(Beginning of Provided data)

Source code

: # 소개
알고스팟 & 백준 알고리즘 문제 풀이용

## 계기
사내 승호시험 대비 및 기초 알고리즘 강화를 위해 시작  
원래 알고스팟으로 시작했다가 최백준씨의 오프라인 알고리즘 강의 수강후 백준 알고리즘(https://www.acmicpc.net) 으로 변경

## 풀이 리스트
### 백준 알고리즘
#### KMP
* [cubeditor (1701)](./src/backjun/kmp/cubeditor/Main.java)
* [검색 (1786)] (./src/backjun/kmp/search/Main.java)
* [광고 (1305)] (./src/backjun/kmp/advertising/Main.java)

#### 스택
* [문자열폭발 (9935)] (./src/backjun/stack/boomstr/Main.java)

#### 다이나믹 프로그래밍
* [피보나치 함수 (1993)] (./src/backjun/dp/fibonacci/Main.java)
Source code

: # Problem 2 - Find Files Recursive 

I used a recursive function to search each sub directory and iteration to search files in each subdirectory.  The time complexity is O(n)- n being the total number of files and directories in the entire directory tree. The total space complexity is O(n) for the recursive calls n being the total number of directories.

(End of Provided data)

§ What the task requires: Set down every entry exactly as it appears.

§ Task answer:
Source code

: # 소개
알고스팟 & 백준 알고리즘 문제 풀이용

## 계기
사내 승호시험 대비 및 기초 알고리즘 강화를 위해 시작  
원래 알고스팟으로 시작했다가 최백준씨의 오프라인 알고리즘 강의 수강후 백준 알고리즘(https://www.acmicpc.net) 으로 변경

## 풀이 리스트
### 백준 알고리즘
#### KMP
* [cubeditor (1701)](./src/backjun/kmp/cubeditor/Main.java)
* [검색 (1786)] (./src/backjun/kmp/search/Main.java)
* [광고 (1305)] (./src/backjun/kmp/advertising/Main.java)

#### 스택
* [문자열폭발 (9935)] (./src/backjun/stack/boomstr/Main.java)

#### 다이나믹 프로그래밍
* [피보나치 함수 (1993)] (./src/backjun/dp/fibonacci/Main.java)
Source code

: # Problem 2 - Find Files Recursive 

I used a recursive function to search each sub directory and iteration to search files in each subdirectory.  The time complexity is O(n)- n being the total number of files and directories in the entire directory tree. The total space complexity is O(n) for the recursive calls n being the total number of directories.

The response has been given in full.